• **SUPPLIED INFORMATION**
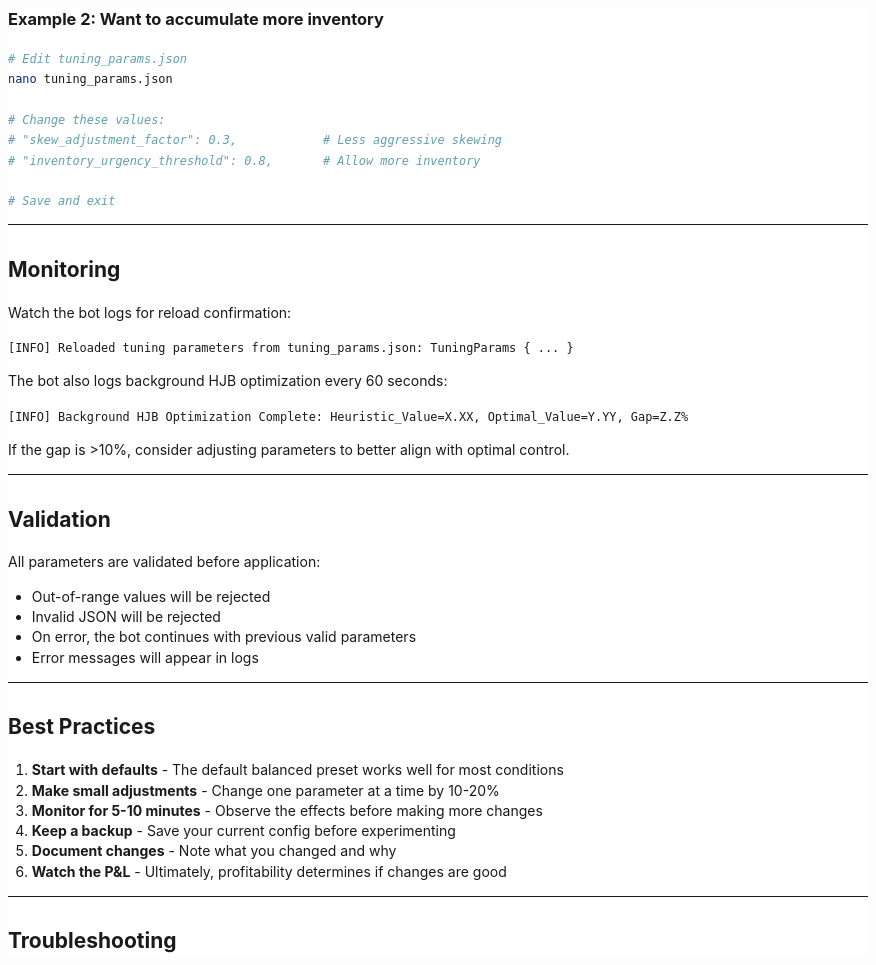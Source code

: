 ### Example 2: Want to accumulate more inventory
```bash
# Edit tuning_params.json
nano tuning_params.json

# Change these values:
# "skew_adjustment_factor": 0.3,            # Less aggressive skewing
# "inventory_urgency_threshold": 0.8,       # Allow more inventory

# Save and exit
```

---

## Monitoring

Watch the bot logs for reload confirmation:
```
[INFO] Reloaded tuning parameters from tuning_params.json: TuningParams { ... }
```

The bot also logs background HJB optimization every 60 seconds:
```
[INFO] Background HJB Optimization Complete: Heuristic_Value=X.XX, Optimal_Value=Y.YY, Gap=Z.Z%
```

If the gap is >10%, consider adjusting parameters to better align with optimal control.

---

## Validation

All parameters are validated before application:
- Out-of-range values will be rejected
- Invalid JSON will be rejected
- On error, the bot continues with previous valid parameters
- Error messages will appear in logs

---

## Best Practices

1. **Start with defaults** - The default balanced preset works well for most conditions
2. **Make small adjustments** - Change one parameter at a time by 10-20%
3. **Monitor for 5-10 minutes** - Observe the effects before making more changes
4. **Keep a backup** - Save your current config before experimenting
5. **Document changes** - Note what you changed and why
6. **Watch the P&L** - Ultimately, profitability determines if changes are good

---

## Troubleshooting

• **TASK**
The full data, repeated exactly and stripped of its pictures, is the expected answer.

• **THE ANSWER**
Source code

: ### Example 2: Want to accumulate more inventory
```bash
# Edit tuning_params.json
nano tuning_params.json

# Change these values:
# "skew_adjustment_factor": 0.3,            # Less aggressive skewing
# "inventory_urgency_threshold": 0.8,       # Allow more inventory

# Save and exit
```

---

## Monitoring

Watch the bot logs for reload confirmation:
```
[INFO] Reloaded tuning parameters from tuning_params.json: TuningParams { ... }
```

The bot also logs background HJB optimization every 60 seconds:
```
[INFO] Background HJB Optimization Complete: Heuristic_Value=X.XX, Optimal_Value=Y.YY, Gap=Z.Z%
```

If the gap is >10%, consider adjusting parameters to better align with optimal control.

---

## Validation

All parameters are validated before application:
- Out-of-range values will be rejected
- Invalid JSON will be rejected
- On error, the bot continues with previous valid parameters
- Error messages will appear in logs

---

## Best Practices

1. **Start with defaults** - The default balanced preset works well for most conditions
2. **Make small adjustments** - Change one parameter at a time by 10-20%
3. **Monitor for 5-10 minutes** - Observe the effects before making more changes
4. **Keep a backup** - Save your current config before experimenting
5. **Document changes** - Note what you changed and why
6. **Watch the P&L** - Ultimately, profitability determines if changes are good

---

## Troubleshooting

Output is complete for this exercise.